El artículo 52 de la Ley 5/2015, de 27 de abril, de fomento de la financiación empresarial deja constancia de las prohibiciones a las que están sujetas las plataformas de financiación participativa (PFP) dentro de su régimen jurídico. Entre ellas, hoy vamos a destacar la que niega la posibilidad de que estas puedan “realizar recomendaciones personalizadas a los inversores sobre los proyectos de financiación participativa”, tal y como dice literalmente dicho artículo. Dicho de otro modo, una plataforma como CIVISLEND tiene absolutamente prohibido ofrecer asesoramiento financiero a los inversores dados de alta en su web que tengan la intención de destinar parte de sus fondos a las promociones publicadas en su marketplace.

Una labor como esta entraría dentro de las competencias de las empresas de servicios de inversión o de las propias entidades financieras tradicionales, un papel para el que estas plataformas no solo están imposibilitadas por ley, sino que además no forma parte de su ADN. No nos cansaremos de repetir que vehículos de inversión como CIVISLEND no han llegado al mercado para sustituir a los bancos, sino para servirlos de complemento y contribuir a la mejora de la economía real. Sin embargo, varias voces críticas crean polémica insistiendo en este punto cuando en la propia normativa que regula la actividad de las plataformas queda claro que ciertas funciones son terreno vedado para las mismas.

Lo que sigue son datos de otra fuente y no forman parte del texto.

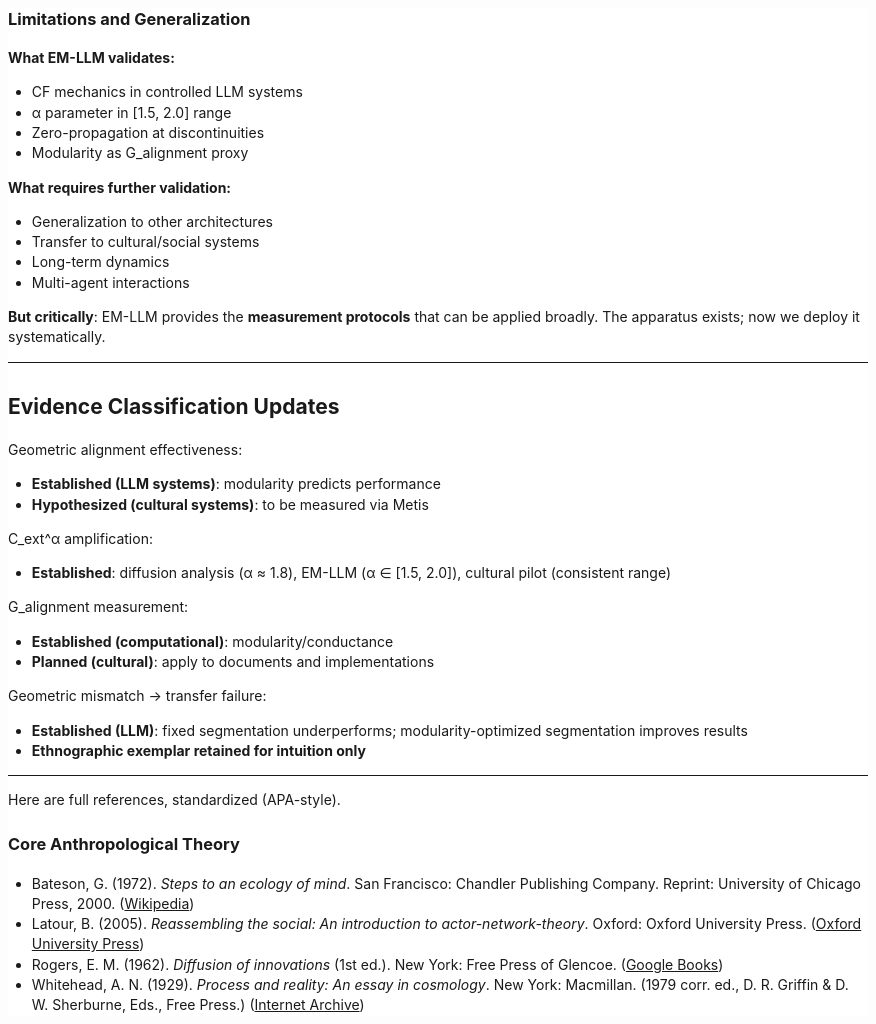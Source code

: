 ### Limitations and Generalization

**What EM-LLM validates:**

- CF mechanics in controlled LLM systems
- α parameter in [1.5, 2.0] range
- Zero-propagation at discontinuities
- Modularity as G_alignment proxy

**What requires further validation:**

- Generalization to other architectures
- Transfer to cultural/social systems
- Long-term dynamics
- Multi-agent interactions

**But critically**: EM-LLM provides the **measurement protocols** that can be applied broadly. The apparatus exists; now we deploy it systematically.

---

## Evidence Classification Updates

Geometric alignment effectiveness:

- **Established (LLM systems)**: modularity predicts performance
- **Hypothesized (cultural systems)**: to be measured via Metis

C_ext^α amplification:

- **Established**: diffusion analysis (α ≈ 1.8), EM-LLM (α ∈ [1.5, 2.0]), cultural pilot (consistent range)

G_alignment measurement:

- **Established (computational)**: modularity/conductance
- **Planned (cultural)**: apply to documents and implementations

Geometric mismatch → transfer failure:

- **Established (LLM)**: fixed segmentation underperforms; modularity-optimized segmentation improves results
- **Ethnographic exemplar retained for intuition only**

---

Here are full references, standardized (APA-style).

### Core Anthropological Theory

- Bateson, G. (1972). *Steps to an ecology of mind*. San Francisco: Chandler Publishing Company. Reprint: University of Chicago Press, 2000. ([Wikipedia][1])
- Latour, B. (2005). *Reassembling the social: An introduction to actor-network-theory*. Oxford: Oxford University Press. ([Oxford University Press][2])
- Rogers, E. M. (1962). *Diffusion of innovations* (1st ed.). New York: Free Press of Glencoe. ([Google Books][3])
- Whitehead, A. N. (1929). *Process and reality: An essay in cosmology*. New York: Macmillan. (1979 corr. ed., D. R. Griffin & D. W. Sherburne, Eds., Free Press.) ([Internet Archive][4])


[1]: https://en.wikipedia.org/wiki/Steps_to_an_Ecology_of_Mind?utm_source=chatgpt.com "Steps to an Ecology of Mind"
[2]: https://global.oup.com/academic/product/reassembling-the-social-9780199256051?utm_source=chatgpt.com "Reassembling the Social - Bruno Latour"
[3]: https://books.google.com/books/about/Diffusion_of_Innovations.html?id=zw0-AAAAIAAJ&utm_source=chatgpt.com "Diffusion of Innovations - Everett M. Rogers"
[4]: https://archive.org/details/processrealityes0000unse?utm_source=chatgpt.com "Process and reality, an essay in cosmology; Gifford ..."
[5]: https://papers.nips.cc/paper/5021-distributed-representations-of-words-and-phrases-and-their-compositionality?utm_source=chatgpt.com "Distributed Representations of Words and Phrases ..."
[6]: https://onlinelibrary.wiley.com/doi/10.1002/j.1538-7305.1948.tb01338.x?utm_source=chatgpt.com "A Mathematical Theory of Communication - Shannon - 1948"
[7]: https://www.press.uillinois.edu/books/?id=p725487&utm_source=chatgpt.com "UI Press | | The Mathematical Theory of Communication"
[8]: https://dl1.cuni.cz/pluginfile.php/741574/mod_folder/content/0/Callon%20%28Translation%29.pdf?forcedownload=1&utm_source=chatgpt.com "Some Elements of a Sociology of Translation"
[9]: https://books.google.com/books/about/Actor_Network_Theory_and_After.html?id=OsNv1Mq38-IC&utm_source=chatgpt.com "Actor Network Theory and After - John Law, John Hassard"
[10]: https://arxiv.org/abs/2510.02305?utm_source=chatgpt.com "Diffusion Models and the Manifold Hypothesis: Log-Domain Smoothing is Geometry Adaptive"
[11]: https://arxiv.org/abs/2407.09450 "Human-like Episodic Memory for Infinite Context LLMs"
[12]: https://journals.aps.org/pre/abstract/10.1103/PhysRevE.69.026113 "Finding and evaluating community structure in networks"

Un herramienta poderosa llamada rating

En realidad, la existencia de esta prohibición es perfectamente lógica, dado que el conflicto de intereses que podría generar sería mayúsculo. Además, la transparencia y honestidad, entendidas como virtudes éticas e inherentes a la filosofía de estas plataformas, se vendrían abajo si se filtrara información privilegiada. La labor informativa empieza y acaba con el análisis de la viabilidad del proyecto y la calificación de riesgo que se le otorga. Este rating ya constituye en sí mismo una poderosa herramienta que permitirá al inversor tomar la mejor decisión. Se debe recordar que el camino hasta llegar al marketplace no es sencillo, dado que no todos los proyectos que llegan a CIVISLEND superan los criterios de selección a los que son sometidos por los expertos de la plataforma o por la empresa independiente que realiza la due dilligence.

El inversor debe entender que la rentabilidad siempre va unida a un riesgo, y que si necesita consejo sobre cuál es el mejor destino para sus fondos, existen Empresas de Asesoramiento Financiero (EAFI) que pueden ofrecerle recomendaciones personalizadas. No obstante, este tipo de servicios no son demasiado accesibles para los patrimonios más modestos. La alternativa son diversos foros de Internet donde coinciden inversores con un perfil financiero similar para intercambiar impresiones, un método no exento de riesgos dado que no está regulado y es muy posible toparse con usuarios que realizan publicidad velada en función de sus propios intereses. En resumen, se podría decir que la desconfianza que de primeras suscita todo lo nuevo, sobre todo, si se trata de algo relacionado con lo financiero, debe vencerse con profesionalidad. La consolidación de estas plataformas a lo largo del tiempo será la prueba irrefutable de su buen hacer.